Professor MacMillan's background perhaps gives her a unique perspective on the war which cost around 16 million lives, and the futility of it all is not lost on her. "Europe in 1914 was the richest part of the world, the strongest part of the world, and in many ways it led the world," says Margaret MacMillan. "How could they have thrown it all away?" But the historian, who was at Wolverhampton University to deliver a special lecture on the causes and effects of the conflict, believes that logic often goes out of the window when countries decide to engage in the battlefield.
Prof MacMillan, who was signing copies of her new book The War That Ended Peace, says there were so many factors leading up to the war in 1914 that it would be impossible to identify a cause. But she says the period of peace and prosperity in Europe during the century leading up to the war was probably a factor. "The period leading up to 1914 was a period of great globalisation, Germany was Britain's biggest trading partner before the start of the war," she says. "But a lot of people don't like globalisation, they fear a loss of identity, and it is at times like that when you see the growth of small identities."

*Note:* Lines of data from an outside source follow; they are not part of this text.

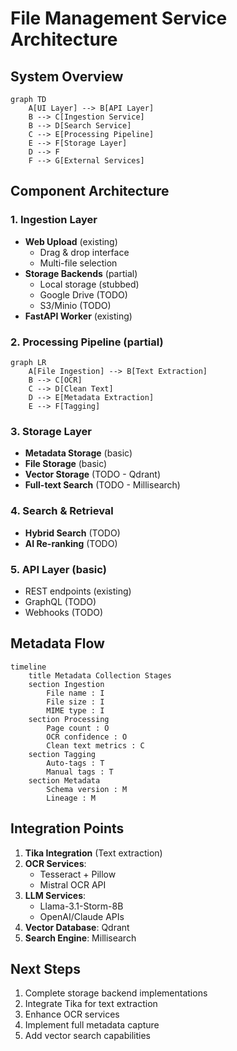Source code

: # File Management Service Architecture

## System Overview
```mermaid
graph TD
    A[UI Layer] --> B[API Layer]
    B --> C[Ingestion Service]
    B --> D[Search Service]
    C --> E[Processing Pipeline]
    E --> F[Storage Layer]
    D --> F
    F --> G[External Services]
```

## Component Architecture

### 1. Ingestion Layer
- **Web Upload** (existing)
  - Drag & drop interface
  - Multi-file selection
- **Storage Backends** (partial)
  - Local storage (stubbed)
  - Google Drive (TODO)
  - S3/Minio (TODO)
- **FastAPI Worker** (existing)

### 2. Processing Pipeline (partial)
```mermaid
graph LR
    A[File Ingestion] --> B[Text Extraction]
    B --> C[OCR]
    C --> D[Clean Text]
    D --> E[Metadata Extraction]
    E --> F[Tagging]
```

### 3. Storage Layer
- **Metadata Storage** (basic)
- **File Storage** (basic)
- **Vector Storage** (TODO - Qdrant)
- **Full-text Search** (TODO - Millisearch)

### 4. Search & Retrieval
- **Hybrid Search** (TODO)
- **AI Re-ranking** (TODO)

### 5. API Layer (basic)
- REST endpoints (existing)
- GraphQL (TODO)
- Webhooks (TODO)

## Metadata Flow
```mermaid
timeline
    title Metadata Collection Stages
    section Ingestion
        File name : I
        File size : I
        MIME type : I
    section Processing
        Page count : O
        OCR confidence : O
        Clean text metrics : C
    section Tagging
        Auto-tags : T
        Manual tags : T
    section Metadata
        Schema version : M
        Lineage : M
```

## Integration Points
1. **Tika Integration** (Text extraction)
2. **OCR Services**:
   - Tesseract + Pillow
   - Mistral OCR API
3. **LLM Services**:
   - Llama-3.1-Storm-8B
   - OpenAI/Claude APIs
4. **Vector Database**: Qdrant
5. **Search Engine**: Millisearch

## Next Steps
1. Complete storage backend implementations
2. Integrate Tika for text extraction
3. Enhance OCR services
4. Implement full metadata capture
5. Add vector search capabilities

Despite many of the conditions which existed 100 years ago being present today – peace and prosperity followed by the growth of strong alliances between the world's great powers – Prof MacMillan does not believe there is any appetite for war. "It would be wrong to think we are too clever or sophisticated to make the same mistakes that people did 100 years ago, but there does not seem to be the mood for war that there was then," she says.